The report was released last week by the National Centre for Privatisation & PPP (NCP), the Kingdom’s nodal agency for privatisation.
The government has set a cumulative target of 14 billion riyals for efficient government spending [cost savings] during the five-year period through partnerships.
In 2020, 13.46 billion riyals of investments went into PPP, while revenues from asset sales were at 2.75 billion riyals.
The 59 initiatives and services for privatisation by 2025, range from desalination, wastewater treatment plants and airports to health diagnostic services and TV broadcasting towers, the report said.
Project focus
A total of 41 PPP initiatives would be offered in water, transportation, public transportation, healthcare, municipalities, and education sectors during the five-year period while asset sales include the Second Milling Company and the Fourth Milling Company; three water production plants in Yanbu, Al Khobar and Al Shuaiba; Water Transmission and Technologies Company (WTTCO) assets; TV broadcasting towers and central cooling plants.
Since its launch in 2018, the privatisation programme has identified 17 sectors and 176 initiatives, the report said.

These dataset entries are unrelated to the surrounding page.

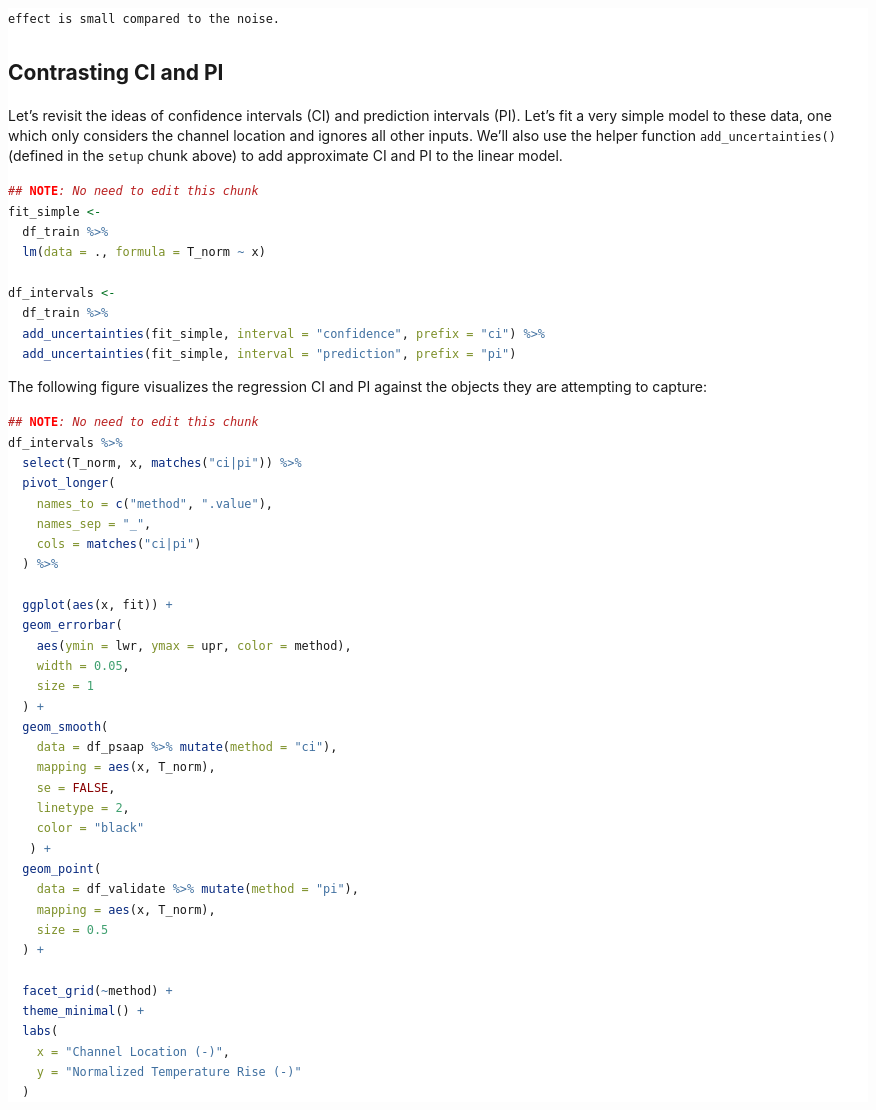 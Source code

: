     effect is small compared to the noise.

## Contrasting CI and PI

Let’s revisit the ideas of confidence intervals (CI) and prediction
intervals (PI). Let’s fit a very simple model to these data, one which
only considers the channel location and ignores all other inputs. We’ll
also use the helper function `add_uncertainties()` (defined in the
`setup` chunk above) to add approximate CI and PI to the linear model.

``` r
## NOTE: No need to edit this chunk
fit_simple <-
  df_train %>%
  lm(data = ., formula = T_norm ~ x)

df_intervals <-
  df_train %>%
  add_uncertainties(fit_simple, interval = "confidence", prefix = "ci") %>%
  add_uncertainties(fit_simple, interval = "prediction", prefix = "pi")
```

The following figure visualizes the regression CI and PI against the
objects they are attempting to capture:

``` r
## NOTE: No need to edit this chunk
df_intervals %>%
  select(T_norm, x, matches("ci|pi")) %>%
  pivot_longer(
    names_to = c("method", ".value"),
    names_sep = "_",
    cols = matches("ci|pi")
  ) %>%

  ggplot(aes(x, fit)) +
  geom_errorbar(
    aes(ymin = lwr, ymax = upr, color = method),
    width = 0.05,
    size = 1
  ) +
  geom_smooth(
    data = df_psaap %>% mutate(method = "ci"),
    mapping = aes(x, T_norm),
    se = FALSE,
    linetype = 2,
    color = "black"
   ) +
  geom_point(
    data = df_validate %>% mutate(method = "pi"),
    mapping = aes(x, T_norm),
    size = 0.5
  ) +

  facet_grid(~method) +
  theme_minimal() +
  labs(
    x = "Channel Location (-)",
    y = "Normalized Temperature Rise (-)"
  )
```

It also disclosed that 98 initiatives have been approved; 78 are under review; 32 have been launched and 18 have been awarded.
The privatisation program aims to increase local and foreign private sector’s contribution to Saudi Arabia’s GDP from 40 percent (2016) to more than 65 percent by 2030.
The oil-rich kingdom has embarked on an ambitious privatisation drive as part of its Vision 2030, which envisages to diversify from oil revenues and boost its revenue, economic development, business environment and narrow its budget deficit.